# A boy and his dog agility video (if you just love dogs you need to watch)



## Crocky (Aug 16, 2013)

http://www.dogheirs.com/tamara/post...ing-competition-at-paragility-world-cup-video


----------



## MaggieRoseLee (Aug 17, 2001)

This is an AMAZING video. Makes me cry... happy cry!


----------



## bill (Nov 8, 2013)

MaggieRoseLee said:


> This is an AMAZING video. Makes me cry... happy cry!

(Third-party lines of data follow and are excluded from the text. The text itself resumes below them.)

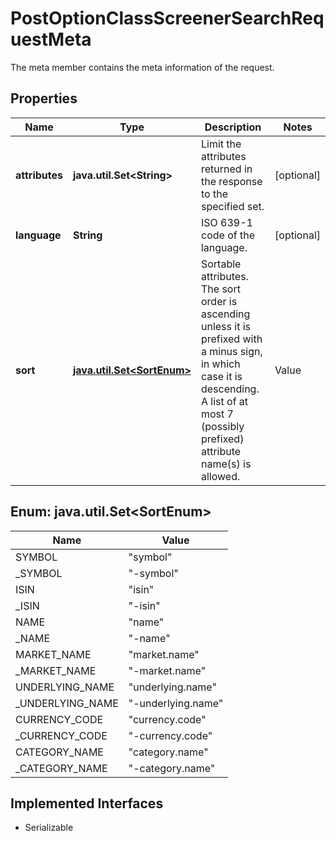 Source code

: 

# PostOptionClassScreenerSearchRequestMeta

The meta member contains the meta information of the request.

## Properties

Name | Type | Description | Notes
------------ | ------------- | ------------- | -------------
**attributes** | **java.util.Set&lt;String&gt;** | Limit the attributes returned in the response to the specified set. |  [optional]
**language** | **String** | ISO 639-1 code of the language. |  [optional]
**sort** | [**java.util.Set&lt;SortEnum&gt;**](#java.util.Set&lt;SortEnum&gt;) | Sortable attributes. The sort order is ascending unless it is prefixed with a minus sign, in which case it is descending. A list of at most 7 (possibly prefixed) attribute name(s) is allowed. | Value | | --- | | symbol | | -symbol | | isin | | -isin | | name | | -name | | market.name | | -market.name | | underlying.name | | -underlying.name | | currency.code | | -currency.code | | category.name | | -category.name |   |  [optional]



## Enum: java.util.Set&lt;SortEnum&gt;

Name | Value
---- | -----
SYMBOL | &quot;symbol&quot;
_SYMBOL | &quot;-symbol&quot;
ISIN | &quot;isin&quot;
_ISIN | &quot;-isin&quot;
NAME | &quot;name&quot;
_NAME | &quot;-name&quot;
MARKET_NAME | &quot;market.name&quot;
_MARKET_NAME | &quot;-market.name&quot;
UNDERLYING_NAME | &quot;underlying.name&quot;
_UNDERLYING_NAME | &quot;-underlying.name&quot;
CURRENCY_CODE | &quot;currency.code&quot;
_CURRENCY_CODE | &quot;-currency.code&quot;
CATEGORY_NAME | &quot;category.name&quot;
_CATEGORY_NAME | &quot;-category.name&quot;


## Implemented Interfaces

* Serializable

Me to !I am 53 year old ex military hung ho airborne alpha male. Dogs. Are gods gift to man! If you can't love this I don't know! Dog backwards= god=love.Bill

Sent from Petguide.com Free App


----------



## Crocky (Aug 16, 2013)

I thought it was pretty amazing too!


----------



## MaggieRoseLee (Aug 17, 2001)

Fixed (i messed up the video but should work now)


----------



## ken k (Apr 3, 2006)

link doesn't work


----------



## MaggieRoseLee (Aug 17, 2001)

ken k said:


> link doesn't work


Think it's fixed now, thanks


----------



## holland (Jan 11, 2009)

That was amazing


----------



## ken k (Apr 3, 2006)

excellent video, and an incredible set of parents


----------



## blackshep (Aug 3, 2012)

I saw that, it made me cry! Amazing.


----------



## MaggieRoseLee (Aug 17, 2001)

blackshep said:


> I saw that, it made me cry! Amazing.


Me too, really shows how amazing dogs can be in our lives.


----------



## lafalce (Jan 16, 2001)

MaggieRoseLee said:


> This is an AMAZING video. Makes me cry... happy cry!


 
Same here. Brought tears to my eyes.


----------